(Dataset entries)
☆ ☆ ☆

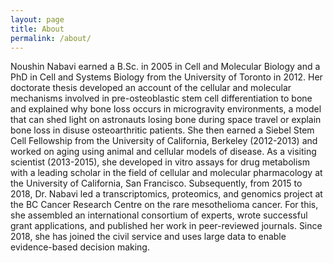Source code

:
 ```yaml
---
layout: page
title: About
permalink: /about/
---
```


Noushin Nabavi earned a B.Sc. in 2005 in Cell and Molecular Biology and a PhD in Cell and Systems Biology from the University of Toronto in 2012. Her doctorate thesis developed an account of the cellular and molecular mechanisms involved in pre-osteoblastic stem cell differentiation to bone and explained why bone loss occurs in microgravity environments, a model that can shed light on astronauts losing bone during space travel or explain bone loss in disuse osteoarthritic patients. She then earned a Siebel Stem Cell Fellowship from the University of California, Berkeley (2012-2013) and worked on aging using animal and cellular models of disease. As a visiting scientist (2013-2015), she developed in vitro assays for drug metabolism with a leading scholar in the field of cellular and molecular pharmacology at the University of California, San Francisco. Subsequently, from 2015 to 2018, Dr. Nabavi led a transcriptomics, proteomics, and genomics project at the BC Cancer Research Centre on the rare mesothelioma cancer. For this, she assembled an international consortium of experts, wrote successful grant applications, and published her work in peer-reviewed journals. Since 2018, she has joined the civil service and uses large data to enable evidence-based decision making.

☆ ☆ ☆

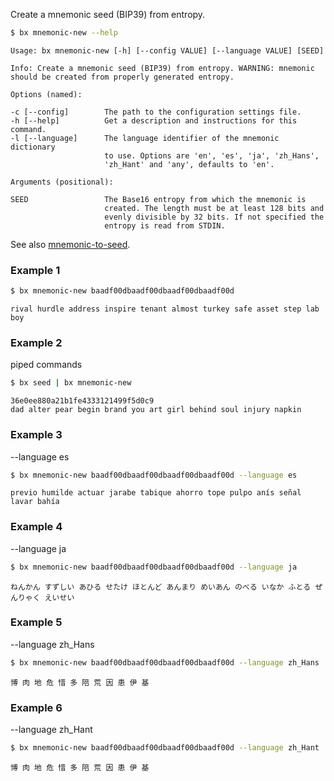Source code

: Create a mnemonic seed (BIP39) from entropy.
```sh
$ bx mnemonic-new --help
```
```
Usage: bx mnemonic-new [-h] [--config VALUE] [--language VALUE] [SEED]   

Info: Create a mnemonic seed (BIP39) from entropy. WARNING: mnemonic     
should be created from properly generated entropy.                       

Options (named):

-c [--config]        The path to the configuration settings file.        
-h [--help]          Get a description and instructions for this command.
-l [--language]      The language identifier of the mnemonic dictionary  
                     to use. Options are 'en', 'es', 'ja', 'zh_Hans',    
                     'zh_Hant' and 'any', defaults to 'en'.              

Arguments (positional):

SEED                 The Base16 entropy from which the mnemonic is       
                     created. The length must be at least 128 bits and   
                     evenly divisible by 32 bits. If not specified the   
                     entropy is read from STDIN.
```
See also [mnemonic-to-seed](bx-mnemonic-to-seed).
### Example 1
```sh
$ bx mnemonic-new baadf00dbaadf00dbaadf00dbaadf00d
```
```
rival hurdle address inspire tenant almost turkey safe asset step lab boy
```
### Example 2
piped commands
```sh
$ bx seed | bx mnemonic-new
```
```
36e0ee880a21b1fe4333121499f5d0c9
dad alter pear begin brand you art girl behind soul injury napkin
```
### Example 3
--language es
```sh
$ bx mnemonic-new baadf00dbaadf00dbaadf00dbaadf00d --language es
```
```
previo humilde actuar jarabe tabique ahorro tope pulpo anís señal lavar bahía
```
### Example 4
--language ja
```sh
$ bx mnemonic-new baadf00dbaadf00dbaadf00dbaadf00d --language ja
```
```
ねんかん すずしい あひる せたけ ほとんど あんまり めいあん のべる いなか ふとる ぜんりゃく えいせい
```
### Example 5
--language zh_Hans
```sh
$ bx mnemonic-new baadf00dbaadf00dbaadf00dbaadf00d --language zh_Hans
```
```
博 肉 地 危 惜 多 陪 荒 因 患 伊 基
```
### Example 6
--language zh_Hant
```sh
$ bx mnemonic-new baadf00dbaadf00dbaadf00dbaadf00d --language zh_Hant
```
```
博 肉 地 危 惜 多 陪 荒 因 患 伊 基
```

☆ ☆ ☆

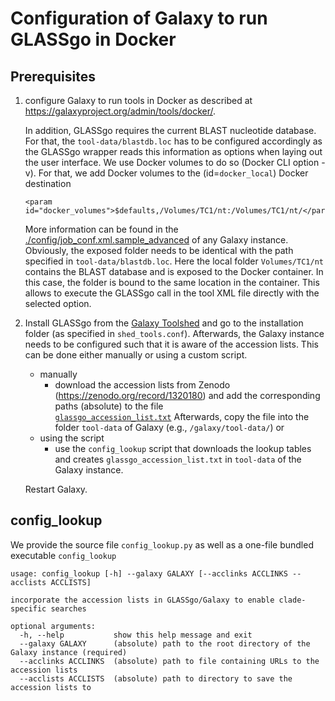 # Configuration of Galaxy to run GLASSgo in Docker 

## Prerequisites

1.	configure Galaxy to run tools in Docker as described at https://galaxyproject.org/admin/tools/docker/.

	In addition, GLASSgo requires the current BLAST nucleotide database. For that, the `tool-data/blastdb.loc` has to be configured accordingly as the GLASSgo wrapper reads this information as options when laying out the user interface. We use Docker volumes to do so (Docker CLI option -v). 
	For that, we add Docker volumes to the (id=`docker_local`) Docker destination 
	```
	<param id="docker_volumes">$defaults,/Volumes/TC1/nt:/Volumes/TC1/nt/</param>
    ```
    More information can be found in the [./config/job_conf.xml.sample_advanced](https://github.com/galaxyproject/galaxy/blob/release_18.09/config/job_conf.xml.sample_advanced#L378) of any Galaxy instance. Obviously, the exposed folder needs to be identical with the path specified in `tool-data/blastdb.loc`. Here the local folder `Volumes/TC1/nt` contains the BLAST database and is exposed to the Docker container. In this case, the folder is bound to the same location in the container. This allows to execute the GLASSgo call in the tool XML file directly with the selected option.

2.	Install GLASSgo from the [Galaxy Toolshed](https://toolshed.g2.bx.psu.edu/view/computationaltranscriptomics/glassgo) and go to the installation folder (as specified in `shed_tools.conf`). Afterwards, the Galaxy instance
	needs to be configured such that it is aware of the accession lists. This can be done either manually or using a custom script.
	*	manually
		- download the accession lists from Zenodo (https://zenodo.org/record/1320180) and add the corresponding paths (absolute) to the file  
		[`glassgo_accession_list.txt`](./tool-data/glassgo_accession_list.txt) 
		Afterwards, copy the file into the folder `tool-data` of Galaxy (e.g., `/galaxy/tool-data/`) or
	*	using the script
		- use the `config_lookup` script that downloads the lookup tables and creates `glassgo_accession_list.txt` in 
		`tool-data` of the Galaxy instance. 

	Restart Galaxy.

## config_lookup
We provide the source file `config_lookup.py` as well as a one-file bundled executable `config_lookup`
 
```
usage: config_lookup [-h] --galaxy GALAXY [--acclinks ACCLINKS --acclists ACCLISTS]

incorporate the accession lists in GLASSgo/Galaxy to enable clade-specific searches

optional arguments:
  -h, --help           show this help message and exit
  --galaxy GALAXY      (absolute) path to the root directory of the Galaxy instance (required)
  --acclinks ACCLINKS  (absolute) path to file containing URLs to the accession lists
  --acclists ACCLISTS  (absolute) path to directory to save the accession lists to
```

☆ ☆ ☆

Your objective:
Where a line of the data holds the word "created", copy that line.

Problem solution:
should be created from properly generated entropy.                       
                     created. The length must be at least 128 bits and   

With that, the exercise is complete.